START DATA TO EXAMINE
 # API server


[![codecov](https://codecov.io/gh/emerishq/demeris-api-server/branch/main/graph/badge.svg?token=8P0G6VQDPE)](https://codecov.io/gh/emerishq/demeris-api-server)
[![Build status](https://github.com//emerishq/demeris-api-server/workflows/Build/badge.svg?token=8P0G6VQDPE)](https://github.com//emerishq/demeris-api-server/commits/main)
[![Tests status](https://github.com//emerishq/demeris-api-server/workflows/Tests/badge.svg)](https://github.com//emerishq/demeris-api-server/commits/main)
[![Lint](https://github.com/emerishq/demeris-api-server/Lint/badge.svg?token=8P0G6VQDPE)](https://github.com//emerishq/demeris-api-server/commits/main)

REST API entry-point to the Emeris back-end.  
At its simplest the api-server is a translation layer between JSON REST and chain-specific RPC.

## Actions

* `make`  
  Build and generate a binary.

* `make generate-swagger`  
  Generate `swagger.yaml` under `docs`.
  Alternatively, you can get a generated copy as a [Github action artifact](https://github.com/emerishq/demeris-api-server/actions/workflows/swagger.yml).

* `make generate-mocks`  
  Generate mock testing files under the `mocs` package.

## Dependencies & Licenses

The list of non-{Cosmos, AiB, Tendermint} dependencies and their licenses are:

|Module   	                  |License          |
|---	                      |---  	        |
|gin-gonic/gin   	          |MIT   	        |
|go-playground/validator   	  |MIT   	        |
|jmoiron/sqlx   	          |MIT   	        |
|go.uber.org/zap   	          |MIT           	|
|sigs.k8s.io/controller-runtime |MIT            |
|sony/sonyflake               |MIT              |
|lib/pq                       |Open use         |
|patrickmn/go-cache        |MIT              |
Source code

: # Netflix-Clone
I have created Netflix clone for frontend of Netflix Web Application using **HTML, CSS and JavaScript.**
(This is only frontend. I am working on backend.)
END DATA TO EXAMINE
TASK INSTRUCTIONS:
Nothing is to be left out: set down all the records again exactly.

SOLUTION BELOW:
 # API server


[![codecov](https://codecov.io/gh/emerishq/demeris-api-server/branch/main/graph/badge.svg?token=8P0G6VQDPE)](https://codecov.io/gh/emerishq/demeris-api-server)
[![Build status](https://github.com//emerishq/demeris-api-server/workflows/Build/badge.svg?token=8P0G6VQDPE)](https://github.com//emerishq/demeris-api-server/commits/main)
[![Tests status](https://github.com//emerishq/demeris-api-server/workflows/Tests/badge.svg)](https://github.com//emerishq/demeris-api-server/commits/main)
[![Lint](https://github.com/emerishq/demeris-api-server/Lint/badge.svg?token=8P0G6VQDPE)](https://github.com//emerishq/demeris-api-server/commits/main)

REST API entry-point to the Emeris back-end.  
At its simplest the api-server is a translation layer between JSON REST and chain-specific RPC.

## Actions

* `make`  
  Build and generate a binary.

* `make generate-swagger`  
  Generate `swagger.yaml` under `docs`.
  Alternatively, you can get a generated copy as a [Github action artifact](https://github.com/emerishq/demeris-api-server/actions/workflows/swagger.yml).

* `make generate-mocks`  
  Generate mock testing files under the `mocs` package.

## Dependencies & Licenses

The list of non-{Cosmos, AiB, Tendermint} dependencies and their licenses are:

|Module   	                  |License          |
|---	                      |---  	        |
|gin-gonic/gin   	          |MIT   	        |
|go-playground/validator   	  |MIT   	        |
|jmoiron/sqlx   	          |MIT   	        |
|go.uber.org/zap   	          |MIT           	|
|sigs.k8s.io/controller-runtime |MIT            |
|sony/sonyflake               |MIT              |
|lib/pq                       |Open use         |
|patrickmn/go-cache        |MIT              |
Source code

: # Netflix-Clone
I have created Netflix clone for frontend of Netflix Web Application using **HTML, CSS and JavaScript.**
(This is only frontend. I am working on backend.)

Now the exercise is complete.